Research shows sharing-sized meals could have negative impact on health

A woman's hand reaching for french fries out of a man's hand
A woman’s hand reaching for french fries out of a man’s hand

Schulich School of Business Associate Professor Theodore J. Noseworthy has co-authored a new, soon-to-be-published study that shows that consumers underestimate the impact to their waistlines – and their health – when eating sharing-size meals and other food products.

Theodore J. Noseworthy
Theodore J. Noseworthy

The study, to be published in the Journal of Consumer Psychology, explores whether the latest consumer fad for food sharing is negatively impacting health. Over the last decade, consumers have become accustomed to going to restaurants where the menu is designed to be shared by the entire table. More recently, brands such as M&M’s, Snickers and Skittles have released sharing-size options, and Hershey’s is advertising its products as ‘perfect for sharing.’

As the popularity of this trend increases, so too does the debate over how food sharing is impacting health. Mars-Wrigley, the company behind brands such as M&M’s and Skittles, suggests that food sharing can help with weight maintenance by facilitating portion control.
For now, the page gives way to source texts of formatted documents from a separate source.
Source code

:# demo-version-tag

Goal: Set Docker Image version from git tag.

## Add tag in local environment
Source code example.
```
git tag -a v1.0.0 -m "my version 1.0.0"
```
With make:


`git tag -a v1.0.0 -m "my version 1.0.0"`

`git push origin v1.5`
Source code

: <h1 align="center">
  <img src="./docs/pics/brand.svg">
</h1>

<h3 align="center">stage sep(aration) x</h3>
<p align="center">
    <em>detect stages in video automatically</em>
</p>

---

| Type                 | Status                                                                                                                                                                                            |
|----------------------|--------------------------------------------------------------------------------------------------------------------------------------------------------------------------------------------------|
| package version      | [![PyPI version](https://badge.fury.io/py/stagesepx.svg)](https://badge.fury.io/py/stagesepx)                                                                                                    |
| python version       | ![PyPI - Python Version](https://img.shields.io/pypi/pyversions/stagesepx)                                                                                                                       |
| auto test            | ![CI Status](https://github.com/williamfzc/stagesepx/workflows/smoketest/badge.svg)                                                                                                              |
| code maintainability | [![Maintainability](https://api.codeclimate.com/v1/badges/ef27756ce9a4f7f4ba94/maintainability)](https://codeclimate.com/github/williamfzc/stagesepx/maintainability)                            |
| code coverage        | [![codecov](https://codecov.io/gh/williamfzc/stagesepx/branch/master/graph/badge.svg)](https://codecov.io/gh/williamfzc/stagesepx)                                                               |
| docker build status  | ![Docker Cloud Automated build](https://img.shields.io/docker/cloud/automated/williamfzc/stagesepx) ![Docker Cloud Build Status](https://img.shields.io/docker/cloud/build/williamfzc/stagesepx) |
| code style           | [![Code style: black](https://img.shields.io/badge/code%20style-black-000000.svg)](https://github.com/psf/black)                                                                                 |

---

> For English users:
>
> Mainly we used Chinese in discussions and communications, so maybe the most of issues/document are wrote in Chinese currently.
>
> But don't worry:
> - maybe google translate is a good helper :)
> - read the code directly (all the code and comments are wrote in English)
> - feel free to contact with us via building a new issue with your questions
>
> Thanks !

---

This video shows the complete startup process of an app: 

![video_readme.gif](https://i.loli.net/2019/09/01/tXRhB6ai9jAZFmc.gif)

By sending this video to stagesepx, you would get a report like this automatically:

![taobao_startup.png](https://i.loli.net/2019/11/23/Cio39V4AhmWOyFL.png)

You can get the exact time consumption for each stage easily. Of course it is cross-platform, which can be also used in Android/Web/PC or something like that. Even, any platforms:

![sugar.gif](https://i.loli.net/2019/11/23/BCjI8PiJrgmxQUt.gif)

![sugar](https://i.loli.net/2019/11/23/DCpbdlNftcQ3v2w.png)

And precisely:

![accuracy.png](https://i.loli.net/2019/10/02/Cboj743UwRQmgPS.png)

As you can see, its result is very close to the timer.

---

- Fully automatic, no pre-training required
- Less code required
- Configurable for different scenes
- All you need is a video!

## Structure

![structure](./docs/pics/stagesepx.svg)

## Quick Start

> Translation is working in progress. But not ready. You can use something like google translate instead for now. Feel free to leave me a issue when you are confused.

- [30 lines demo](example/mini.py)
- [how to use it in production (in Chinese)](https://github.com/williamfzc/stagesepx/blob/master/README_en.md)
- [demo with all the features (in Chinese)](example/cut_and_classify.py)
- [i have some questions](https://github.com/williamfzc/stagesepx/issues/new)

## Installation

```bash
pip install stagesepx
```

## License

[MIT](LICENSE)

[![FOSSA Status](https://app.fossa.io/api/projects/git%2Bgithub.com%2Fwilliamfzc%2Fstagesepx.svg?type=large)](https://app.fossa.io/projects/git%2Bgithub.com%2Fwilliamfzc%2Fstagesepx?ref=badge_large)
However, critics are claiming that food sharing may be encouraging excessive caloric intake.

Authors Noseworthy, associate professor of marketing and a Canada Research Chair (Tier II) in Entrepreneurial Innovation and the Public Good at York University’s Schulich School of Business, and Nükhet Taylor, an assistant professor in marketing management at Ryerson University’s Ted Rogers School of Management, discovered that sharing food biases how people think about the consequences of their caloric intake – or put another way, people underestimate the fattening potential of shared food. This has important health consequences because these same people become prone to select more calorie-dense foods in subsequent food choices.

“People tend to regulate their caloric intake; we may pass on an ice cream sundae if we’ve already eaten a few french fries. It seems, however, that if we were to take those same fries from a shared plate, we tend to discount the consequences of eating them in our minds. Thus, there’s little to stop us from eating that sundae,” explains Noseworthy, scientific director of the NOESIS Innovation, Design, and Consumption Laboratory at Schulich.

The big question for Taylor was why this is happening. “When people eat from their own plates, they feel that they own the food on that plate. This facilitates the acceptance of the consequences of the calories they ingest, such as the possibility that these calories may lead to weight gain,” notes Taylor. “In contrast, shared consumption means eating from a communal resource. This can erode individual ownership, and lead people to underestimate the consequences of caloric intake.”

A woman's hand reaching for french fries out of a man's hand
Researchers discovered that sharing food biases how people think about the consequences of their caloric intake

To test how sharing was impacting people’s perceptions, the research team showed participants some of the most popularly shared food items such as french fries, M&M’s, and McNuggets. Some participants examined these food items on an individual plate to be consumed alone, whereas others examined them on a shared plate to be consumed with others.

Across five studies, generalized to different populations and different food items, researchers replicated the notion that food appears less fattening when it is shared. They also confirmed that a lack of ownership over the shared food is indeed responsible for this bias.

These findings represent a cautionary note for companies that strive to engage in responsible marketing, as well as for public policy makers.

“Obesity is an increasingly widespread epidemic in North America, and the most common reason outside of genetic factors is the overconsumption of food,” says Noseworthy. “Companies need to be aware of the potential negative impact they may be having on consumers’ health when they engage in marketing campaigns that emphasize food sharing.”

These results also have broader implications. One particularly interesting implication is about ownership.

“If sharing is biasing fattening judgments because of a lack of ownership over the food, the bigger question becomes: How can we increase consumers’ sense of ownership over what they consume?” says Taylor. “This would certainly be interesting from a public policy perspective, as it can help reduce the tendency to discount calories in general.”